ATLANTA (AP) – Delta Air Lines is asking pilots to take a 15 per cent cut in minimum guaranteed pay for one year, saying that could help the airline avoid layoffs when federal payroll aid runs out in October.
An executive said in a memo to pilots on Friday that Delta must shrink because of a steep drop caused by the coronavirus pandemic. John Laughter, Delta’s senior vice president of flight operations, said the airline’s approach “is to spread the work of a smaller airline among all our pilots to preserve all jobs”.
The Air Line Pilots Association said the proposal was premature. The union said Delta should first see how well voluntary measures work, such as employees taking partially paid leave.
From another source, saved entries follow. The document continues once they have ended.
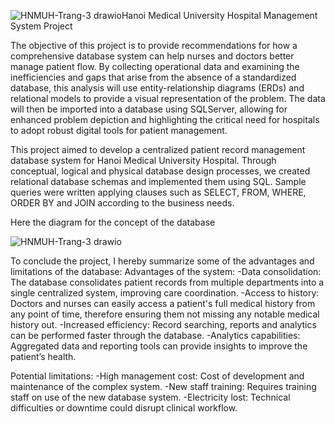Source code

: ![HNMUH-Trang-3 drawio](https://github.com/user-attachments/assets/8fe56714-b49a-430c-8245-61b436c13a61)Hanoi Medical University Hospital Management System Project

The objective of this project is to provide recommendations for how a comprehensive database system can help nurses and doctors better manage patient flow. By collecting operational data and examining the inefficiencies and gaps that arise from the absence of a standardized database, this analysis will use entity-relationship diagrams (ERDs) and relational models to provide a visual representation of the problem. The data will then be imported into a database using SQLServer, allowing for enhanced problem depiction and highlighting the critical need for hospitals to adopt robust digital tools for patient management.

This project aimed to develop a centralized patient record management database system for Hanoi Medical University Hospital. Through conceptual, logical and physical database design processes, we created relational database schemas and implemented them using SQL. Sample queries were written applying clauses such as SELECT, FROM, WHERE, ORDER BY and JOIN according to the business needs.


Here the diagram for the concept of the database 

![HNMUH-Trang-3 drawio](https://github.com/user-attachments/assets/5f9430c3-16dc-4ebf-bbb3-ef6231a52e2d)





To conclude the project, I hereby summarize some of the advantages and limitations of the database:
 Advantages of the system:
-Data consolidation: The database consolidates patient records from multiple departments into a single centralized system, improving care coordination.
-Access to history: Doctors and nurses can easily access a patient's full medical history from any point of time, therefore ensuring them not missing any notable medical history out.
-Increased efficiency: Record searching, reports and analytics can be performed faster through the database.
-Analytics capabilities: Aggregated data and reporting tools can provide insights to improve the patient’s health.

Potential limitations:
-High management cost: Cost of development and maintenance of the complex system.
-New staff training: Requires training staff on use of the new database system. 
-Electricity lost: Technical difficulties or downtime could disrupt clinical workflow.

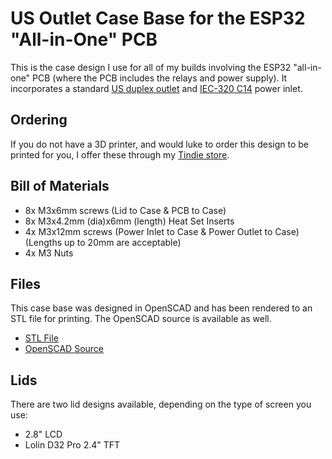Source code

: # US Outlet Case Base for the ESP32 "All-in-One" PCB

This is the case design I use for all of my builds involving the ESP32 "all-in-one" PCB (where the PCB includes the relays and power supply). It incorporates a 
standard [US duplex outlet](https://www.homedepot.com/p/Leviton-15-Amp-Residential-Grade-Grounding-Duplex-Outlet-White-R52-05320-00W/202066670) and [IEC-320 C14](https://www.aliexpress.com/item/32815198325.html) power inlet.


## Ordering

If you do not have a 3D printer, and would luke to order this design to be printed for you, I offer these through my [Tindie store](https://www.tindie.com/products/38070/). 


## Bill of Materials

* 8x M3x6mm screws (Lid to Case & PCB to Case)
* 8x M3x4.2mm (dia)x6mm (length) Heat Set Inserts
* 4x M3x12mm screws (Power Inlet to Case & Power Outlet to Case) (Lengths up to 20mm are acceptable)
* 4x M3 Nuts

## Files

This case base was designed in OpenSCAD and has been rendered to an STL file for printing. The OpenSCAD source is available as well.

- [STL File](Case%20Base%20-%20US%20Outlet%20AIO%20v0.1.stl)
- [OpenSCAD Source](Case%20Base%20-%20US%20Outlet%20AIO%20v0.1.scad)



## Lids

There are two lid designs available, depending on the type of screen you use:

- 2.8" LCD
- Lolin D32 Pro 2.4" TFT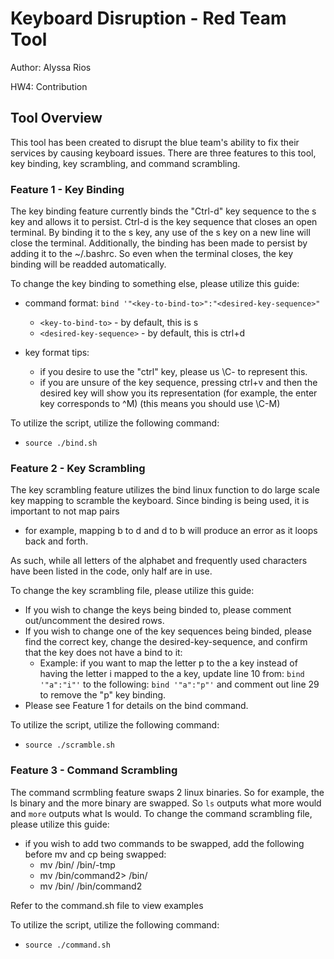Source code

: # Keyboard Disruption - Red Team Tool
Author: Alyssa Rios

HW4: Contribution

## Tool Overview
This tool has been created to disrupt the blue team's ability to fix their services by causing keyboard issues.
There are three features to this tool, key binding, key scrambling, and command scrambling.

### Feature 1 - Key Binding
The key binding feature currently binds the "Ctrl-d" key sequence to the s key and allows it to persist.
Ctrl-d is the key sequence that closes an open terminal. By binding it to the s key, any use of the s key on a new line will close the terminal.
Additionally, the binding has been made to persist by adding it to the ~/.bashrc. So even when the terminal closes, the key binding will be readded automatically.

To change the key binding to something else, please utilize this guide:

  - command format: ``bind '"<key-to-bind-to>":"<desired-key-sequence>"``
    - ``<key-to-bind-to>`` - by default, this is s
    - ``<desired-key-sequence>`` - by default, this is ctrl+d
    
  - key format tips:
    - if you desire to use the "ctrl" key, please us \C- to represent this.
    - if you are unsure of the key sequence, pressing ctrl+v and then the desired key will show you its representation 
      (for example, the enter key corresponds to ^M) (this means you should use \C-M)

To utilize the script, utilize the following command:
- ``source ./bind.sh``

### Feature 2 - Key Scrambling
The key scrambling feature utilizes the bind linux function to do large scale key mapping to scramble the keyboard. 
Since binding is being used, it is important to not map pairs
- for example, mapping b to d and d to b will produce an error as it loops back and forth.

As such, while all letters of the alphabet and frequently used characters have been listed in the code, only half are in use.

To change the key scrambling file, please utilize this guide:
- If you wish to change the keys being binded to, please comment out/uncomment the desired rows.
- If you wish to change one of the key sequences being binded, please find the correct key, change the desired-key-sequence, and confirm that the key does not have a bind to it:
  - Example: if you want to map the letter p to the a key instead of having the letter i mapped to the a key, update line 10 from: ``bind '"a":"i"'`` to the following: ``bind '"a":"p"'`` and comment out line 29 to remove the "p" key binding.
- Please see Feature 1 for details on the bind command.

To utilize the script, utilize the following command:
- ``source ./scramble.sh``

### Feature 3 - Command Scrambling
The command scrmbling feature swaps 2 linux binaries. So for example, the ls binary and the more binary are swapped. So ``ls`` outputs what more would and ``more`` outputs what ls would.
To change the command scrambling file, please utilize this guide:
- if you wish to add two commands to be swapped, add the following before mv and cp being swapped:
  - mv /bin/<command> /bin/<command>-tmp
  - mv /bin/command2> /bin/<command>
  - mv /bin/<command-tmp> /bin/command2
 
Refer to the command.sh file to view examples

To utilize the script, utilize the following command:
- ``source ./command.sh``















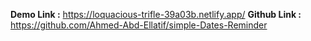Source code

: **Demo Link :**  https://loquacious-trifle-39a03b.netlify.app/
**Github Link :**  https://github.com/Ahmed-Abd-Ellatif/simple-Dates-Reminder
The union was also upset that Delta went directly to its members to describe a proposal that apparently was made to union negotiators earlier this week.
Separately, the same union reached an agreement with United Airlines on buyouts and leaves of absence aimed at reducing the need for furloughs. The agreements now go to pilots for approval.
Last week, United sent warnings to 2,250 pilots that their jobs could be eliminated in October, when the airline’s USD5 billion in federal payroll aid ends. Union official Todd Insler said there could be more such notices next year.
The Delta proposal and response from the union illustrate the pressure facing airlines and their employees as a hoped-for recovery in air travel seems to be stalling. United States (US) air travel dropped 95 per cent but was recovering slightly until flattening out in July, as new coronavirus cases surge across the South and Southwest. The Transportation Security Administration screened 706,164 people at airport checkpoints Thursday, down 74 per cent from the same Thursday a year ago.
“We don’t expect to see measurable improvement until the US infection rates fall again,” Laughter said. Delta has already scaled back a plan to add more flights in August – it will add 500 instead of 1,000. Other airlines are also trimming growth plans.